* _TASK DESCRIPTION_: The output should be every line below that includes the word "same".

* _Collected data_:
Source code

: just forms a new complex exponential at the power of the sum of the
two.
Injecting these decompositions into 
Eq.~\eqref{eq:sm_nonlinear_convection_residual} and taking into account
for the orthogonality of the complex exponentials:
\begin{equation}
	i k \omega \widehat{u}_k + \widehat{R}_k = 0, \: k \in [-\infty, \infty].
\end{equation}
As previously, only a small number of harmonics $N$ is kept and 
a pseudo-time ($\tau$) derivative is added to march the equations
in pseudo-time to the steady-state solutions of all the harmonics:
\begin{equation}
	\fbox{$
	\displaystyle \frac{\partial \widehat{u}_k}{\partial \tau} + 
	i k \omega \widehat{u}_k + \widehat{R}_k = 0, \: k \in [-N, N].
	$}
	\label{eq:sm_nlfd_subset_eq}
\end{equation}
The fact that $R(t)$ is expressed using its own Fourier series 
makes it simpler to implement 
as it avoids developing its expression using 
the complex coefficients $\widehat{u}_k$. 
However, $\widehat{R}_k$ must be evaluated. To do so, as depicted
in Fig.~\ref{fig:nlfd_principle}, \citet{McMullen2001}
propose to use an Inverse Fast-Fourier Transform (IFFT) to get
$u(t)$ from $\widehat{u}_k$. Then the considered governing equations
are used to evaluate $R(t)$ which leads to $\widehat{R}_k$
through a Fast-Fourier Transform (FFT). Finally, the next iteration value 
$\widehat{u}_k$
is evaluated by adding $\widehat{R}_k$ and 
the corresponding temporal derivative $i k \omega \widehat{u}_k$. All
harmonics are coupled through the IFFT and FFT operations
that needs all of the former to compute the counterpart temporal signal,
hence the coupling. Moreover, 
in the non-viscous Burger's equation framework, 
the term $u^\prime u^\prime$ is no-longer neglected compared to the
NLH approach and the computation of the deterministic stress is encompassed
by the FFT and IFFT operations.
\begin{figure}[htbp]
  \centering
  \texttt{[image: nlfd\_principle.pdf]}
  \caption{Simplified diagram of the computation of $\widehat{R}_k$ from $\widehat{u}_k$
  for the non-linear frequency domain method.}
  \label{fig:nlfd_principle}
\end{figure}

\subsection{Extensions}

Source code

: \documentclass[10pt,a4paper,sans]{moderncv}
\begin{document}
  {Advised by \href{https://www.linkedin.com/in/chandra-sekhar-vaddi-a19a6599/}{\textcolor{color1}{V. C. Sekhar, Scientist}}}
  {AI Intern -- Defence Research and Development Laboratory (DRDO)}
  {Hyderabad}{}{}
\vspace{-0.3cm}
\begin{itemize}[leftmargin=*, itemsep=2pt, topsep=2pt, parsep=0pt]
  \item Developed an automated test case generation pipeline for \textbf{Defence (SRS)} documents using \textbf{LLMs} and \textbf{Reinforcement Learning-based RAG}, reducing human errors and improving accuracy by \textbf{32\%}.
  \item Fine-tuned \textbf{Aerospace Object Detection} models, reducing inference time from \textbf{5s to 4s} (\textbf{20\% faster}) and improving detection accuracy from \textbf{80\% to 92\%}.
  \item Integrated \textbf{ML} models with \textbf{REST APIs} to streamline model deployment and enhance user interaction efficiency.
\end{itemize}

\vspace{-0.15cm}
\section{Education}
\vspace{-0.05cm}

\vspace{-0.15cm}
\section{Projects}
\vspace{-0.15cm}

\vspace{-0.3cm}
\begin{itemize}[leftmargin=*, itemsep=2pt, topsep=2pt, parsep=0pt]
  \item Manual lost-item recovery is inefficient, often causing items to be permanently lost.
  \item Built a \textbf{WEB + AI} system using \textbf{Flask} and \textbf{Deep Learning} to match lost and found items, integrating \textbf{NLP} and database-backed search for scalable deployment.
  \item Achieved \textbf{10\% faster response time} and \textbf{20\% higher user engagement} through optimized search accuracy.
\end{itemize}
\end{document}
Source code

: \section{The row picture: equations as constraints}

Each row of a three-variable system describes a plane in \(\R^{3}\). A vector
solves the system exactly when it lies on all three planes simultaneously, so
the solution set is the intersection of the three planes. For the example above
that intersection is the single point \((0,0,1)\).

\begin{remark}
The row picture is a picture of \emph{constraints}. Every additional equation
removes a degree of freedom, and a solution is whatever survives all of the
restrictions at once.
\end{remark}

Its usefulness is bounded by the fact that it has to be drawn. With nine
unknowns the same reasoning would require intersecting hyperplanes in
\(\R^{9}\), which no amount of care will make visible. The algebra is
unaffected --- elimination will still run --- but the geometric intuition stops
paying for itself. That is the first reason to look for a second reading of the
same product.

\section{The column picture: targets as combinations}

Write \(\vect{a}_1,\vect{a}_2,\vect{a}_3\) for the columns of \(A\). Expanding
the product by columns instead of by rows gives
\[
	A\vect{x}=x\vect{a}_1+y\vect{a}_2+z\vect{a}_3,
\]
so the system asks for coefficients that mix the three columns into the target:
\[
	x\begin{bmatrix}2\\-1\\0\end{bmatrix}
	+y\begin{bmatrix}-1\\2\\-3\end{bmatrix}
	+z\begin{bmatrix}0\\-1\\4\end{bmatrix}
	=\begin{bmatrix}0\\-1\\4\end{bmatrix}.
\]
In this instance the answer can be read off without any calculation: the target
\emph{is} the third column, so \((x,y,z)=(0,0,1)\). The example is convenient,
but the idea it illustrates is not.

* _EXERCISE ANSWER_:
unknowns the same reasoning would require intersecting hyperplanes in
same product.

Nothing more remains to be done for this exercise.